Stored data
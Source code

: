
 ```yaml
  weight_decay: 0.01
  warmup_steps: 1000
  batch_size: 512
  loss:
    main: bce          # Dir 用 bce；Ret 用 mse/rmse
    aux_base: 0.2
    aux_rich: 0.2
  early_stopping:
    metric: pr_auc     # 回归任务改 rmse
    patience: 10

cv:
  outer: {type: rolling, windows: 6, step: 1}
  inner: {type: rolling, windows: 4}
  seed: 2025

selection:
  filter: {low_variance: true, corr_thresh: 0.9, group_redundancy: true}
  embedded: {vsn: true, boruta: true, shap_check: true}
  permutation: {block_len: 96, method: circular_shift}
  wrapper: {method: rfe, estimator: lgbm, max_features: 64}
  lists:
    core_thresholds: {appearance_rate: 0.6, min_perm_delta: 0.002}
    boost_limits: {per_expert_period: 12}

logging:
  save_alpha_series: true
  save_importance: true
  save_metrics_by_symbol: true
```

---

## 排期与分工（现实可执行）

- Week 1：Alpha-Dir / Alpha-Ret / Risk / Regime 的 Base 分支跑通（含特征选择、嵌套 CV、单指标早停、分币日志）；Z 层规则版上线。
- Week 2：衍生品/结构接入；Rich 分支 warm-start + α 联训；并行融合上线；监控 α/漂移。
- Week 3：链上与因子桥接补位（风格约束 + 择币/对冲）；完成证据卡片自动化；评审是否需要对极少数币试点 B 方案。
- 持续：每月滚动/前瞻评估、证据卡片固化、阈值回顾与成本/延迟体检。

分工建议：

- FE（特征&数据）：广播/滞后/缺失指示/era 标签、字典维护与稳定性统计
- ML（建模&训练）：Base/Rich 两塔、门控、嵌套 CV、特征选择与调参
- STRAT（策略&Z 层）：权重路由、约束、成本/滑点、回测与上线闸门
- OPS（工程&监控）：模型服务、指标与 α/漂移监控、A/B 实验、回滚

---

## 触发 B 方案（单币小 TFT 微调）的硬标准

==

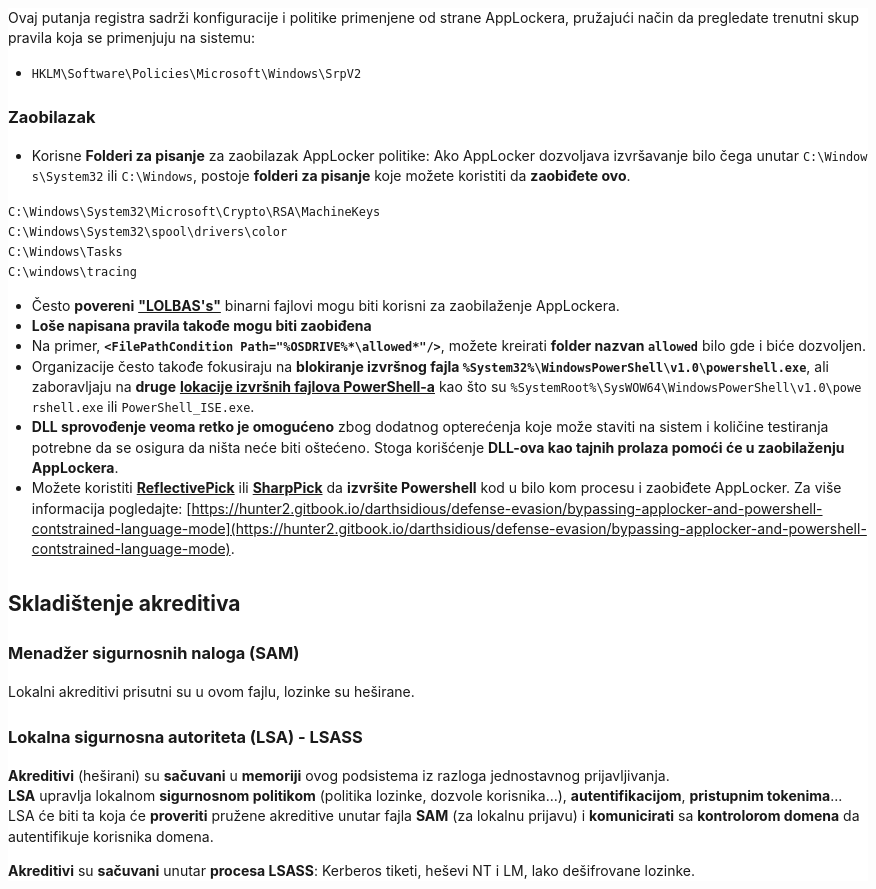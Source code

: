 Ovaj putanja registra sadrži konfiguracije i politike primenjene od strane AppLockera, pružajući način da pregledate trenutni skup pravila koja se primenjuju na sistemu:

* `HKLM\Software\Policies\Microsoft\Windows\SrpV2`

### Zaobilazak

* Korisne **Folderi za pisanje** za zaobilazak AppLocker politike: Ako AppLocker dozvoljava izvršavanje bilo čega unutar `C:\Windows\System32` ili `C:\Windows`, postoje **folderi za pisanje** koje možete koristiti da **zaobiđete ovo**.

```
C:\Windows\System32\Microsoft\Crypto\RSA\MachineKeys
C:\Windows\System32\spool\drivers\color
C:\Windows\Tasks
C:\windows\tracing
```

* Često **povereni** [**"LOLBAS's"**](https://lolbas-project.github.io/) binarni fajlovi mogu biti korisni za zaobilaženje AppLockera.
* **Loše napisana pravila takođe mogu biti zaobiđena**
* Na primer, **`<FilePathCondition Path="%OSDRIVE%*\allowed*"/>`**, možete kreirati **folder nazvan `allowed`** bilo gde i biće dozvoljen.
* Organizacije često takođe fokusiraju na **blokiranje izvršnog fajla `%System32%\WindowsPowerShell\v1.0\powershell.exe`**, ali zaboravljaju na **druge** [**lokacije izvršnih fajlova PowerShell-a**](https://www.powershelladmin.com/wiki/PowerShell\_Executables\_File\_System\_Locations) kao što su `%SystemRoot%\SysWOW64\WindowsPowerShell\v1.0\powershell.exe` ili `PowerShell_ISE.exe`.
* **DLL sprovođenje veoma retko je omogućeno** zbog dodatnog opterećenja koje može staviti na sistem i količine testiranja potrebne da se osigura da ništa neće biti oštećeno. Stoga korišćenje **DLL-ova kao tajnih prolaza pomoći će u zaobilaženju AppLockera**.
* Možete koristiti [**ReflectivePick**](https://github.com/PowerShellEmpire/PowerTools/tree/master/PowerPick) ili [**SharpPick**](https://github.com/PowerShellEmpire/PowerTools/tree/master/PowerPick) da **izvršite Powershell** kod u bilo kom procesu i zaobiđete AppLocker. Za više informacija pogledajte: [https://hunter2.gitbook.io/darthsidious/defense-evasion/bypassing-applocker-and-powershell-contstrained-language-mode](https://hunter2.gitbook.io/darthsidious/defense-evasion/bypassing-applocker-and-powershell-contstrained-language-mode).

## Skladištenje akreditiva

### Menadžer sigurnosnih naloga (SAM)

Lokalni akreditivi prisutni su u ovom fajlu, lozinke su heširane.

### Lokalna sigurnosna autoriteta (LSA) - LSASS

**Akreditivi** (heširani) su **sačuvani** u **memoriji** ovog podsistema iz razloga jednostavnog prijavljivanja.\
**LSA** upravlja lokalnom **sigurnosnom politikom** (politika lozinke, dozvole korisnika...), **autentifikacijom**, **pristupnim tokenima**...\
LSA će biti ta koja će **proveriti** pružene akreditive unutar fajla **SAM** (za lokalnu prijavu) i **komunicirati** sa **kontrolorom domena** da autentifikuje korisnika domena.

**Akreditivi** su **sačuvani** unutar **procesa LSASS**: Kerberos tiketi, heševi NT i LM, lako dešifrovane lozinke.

TRY IT:
Scan the lines above for "mogu biti zaobiđena**" and for "Organizacije često takođe". Repeat exactly the line holding each of them and every line in between.

RESULT OF THE TASK:
* **Loše napisana pravila takođe mogu biti zaobiđena**
* Na primer, **`<FilePathCondition Path="%OSDRIVE%*\allowed*"/>`**, možete kreirati **folder nazvan `allowed`** bilo gde i biće dozvoljen.
* Organizacije često takođe fokusiraju na **blokiranje izvršnog fajla `%System32%\WindowsPowerShell\v1.0\powershell.exe`**, ali zaboravljaju na **druge** [**lokacije izvršnih fajlova PowerShell-a**](https://www.powershelladmin.com/wiki/PowerShell\_Executables\_File\_System\_Locations) kao što su `%SystemRoot%\SysWOW64\WindowsPowerShell\v1.0\powershell.exe` ili `PowerShell_ISE.exe`.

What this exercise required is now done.